Every modern lending protocol uses share-based accounting. When you deposit 1,000 USDC, you receive shares proportional to the pool's exchange rate:

shares = depositAmount × totalShares / totalAssets

The vulnerability appears at pool initialization, when totalShares and totalAssets are both zero (or near-zero).

Step 1: Seed the Pool

The attacker deposits a tiny amount — say 1 wei of USDC — receiving 1 share.

Step 2: Donate to Inflate

The attacker transfers a large amount of USDC directly to the pool contract (bypassing the deposit() function). Now:

totalAssets = 1_000_000e6  (donated USDC)
totalShares = 1            (attacker's single share)
exchangeRate = 1_000_000e6 per share

Step 3: Front-Run the Victim

When the next depositor puts in 500,000 USDC:

shares = 500_000e6 × 1 / 1_000_000e6 = 0  (rounds down!)

The victim receives zero shares for half a million dollars.
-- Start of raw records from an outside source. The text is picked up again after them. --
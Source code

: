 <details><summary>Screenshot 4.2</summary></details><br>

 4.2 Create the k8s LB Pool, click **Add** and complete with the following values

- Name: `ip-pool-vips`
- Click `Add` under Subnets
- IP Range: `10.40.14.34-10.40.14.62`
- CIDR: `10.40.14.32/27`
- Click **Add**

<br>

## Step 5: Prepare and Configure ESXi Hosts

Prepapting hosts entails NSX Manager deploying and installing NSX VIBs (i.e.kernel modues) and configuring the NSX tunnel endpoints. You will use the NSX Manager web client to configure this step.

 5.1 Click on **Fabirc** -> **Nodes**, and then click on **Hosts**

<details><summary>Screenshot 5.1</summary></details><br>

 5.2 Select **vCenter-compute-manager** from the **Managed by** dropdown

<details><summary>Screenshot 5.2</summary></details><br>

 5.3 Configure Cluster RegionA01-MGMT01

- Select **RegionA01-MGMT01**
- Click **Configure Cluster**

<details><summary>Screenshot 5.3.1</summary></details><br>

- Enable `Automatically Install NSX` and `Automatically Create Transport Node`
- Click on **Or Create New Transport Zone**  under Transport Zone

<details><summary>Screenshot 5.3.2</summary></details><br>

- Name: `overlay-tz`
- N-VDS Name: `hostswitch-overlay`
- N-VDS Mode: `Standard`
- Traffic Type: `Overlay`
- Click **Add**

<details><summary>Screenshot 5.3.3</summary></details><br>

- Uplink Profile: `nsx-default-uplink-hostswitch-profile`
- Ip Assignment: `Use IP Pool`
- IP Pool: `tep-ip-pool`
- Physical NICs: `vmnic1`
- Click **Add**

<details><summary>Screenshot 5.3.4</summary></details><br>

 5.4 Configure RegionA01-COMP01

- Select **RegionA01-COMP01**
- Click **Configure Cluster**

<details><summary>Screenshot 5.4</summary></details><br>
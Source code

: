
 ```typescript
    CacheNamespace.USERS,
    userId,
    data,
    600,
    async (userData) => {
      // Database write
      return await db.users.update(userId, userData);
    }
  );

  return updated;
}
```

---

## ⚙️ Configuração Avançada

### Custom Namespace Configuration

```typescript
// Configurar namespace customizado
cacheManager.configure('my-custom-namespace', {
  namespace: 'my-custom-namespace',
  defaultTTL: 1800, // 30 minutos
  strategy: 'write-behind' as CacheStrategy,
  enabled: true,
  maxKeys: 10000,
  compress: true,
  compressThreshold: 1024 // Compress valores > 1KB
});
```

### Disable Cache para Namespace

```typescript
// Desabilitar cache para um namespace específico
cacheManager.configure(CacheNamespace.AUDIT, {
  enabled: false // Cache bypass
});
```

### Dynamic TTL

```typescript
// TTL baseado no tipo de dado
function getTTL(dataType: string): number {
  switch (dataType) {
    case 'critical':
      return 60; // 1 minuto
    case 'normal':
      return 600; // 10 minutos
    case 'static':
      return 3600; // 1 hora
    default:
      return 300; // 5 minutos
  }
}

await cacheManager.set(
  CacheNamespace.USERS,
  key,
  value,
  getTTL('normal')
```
Their deposit is absorbed into the attacker's single share.

Step 4: Withdraw

The attacker redeems their 1 share for the entire pool balance: their original donation + the victim's deposit.

The dTRINITY Variant

dTRINITY's exploit was a twist on this pattern. Instead of direct donation, the attacker exploited a stale liquidity index — the protocol didn't update its interest accumulator before processing deposits. This created a temporal mismatch where deposits were valued at a stale (lower) index while borrows used an updated (higher) index, producing phantom collateral from thin air.

The 127-loop extraction amplified rounding errors across each cycle, turning micro-cent rounding dust into $257,000 of real USDC.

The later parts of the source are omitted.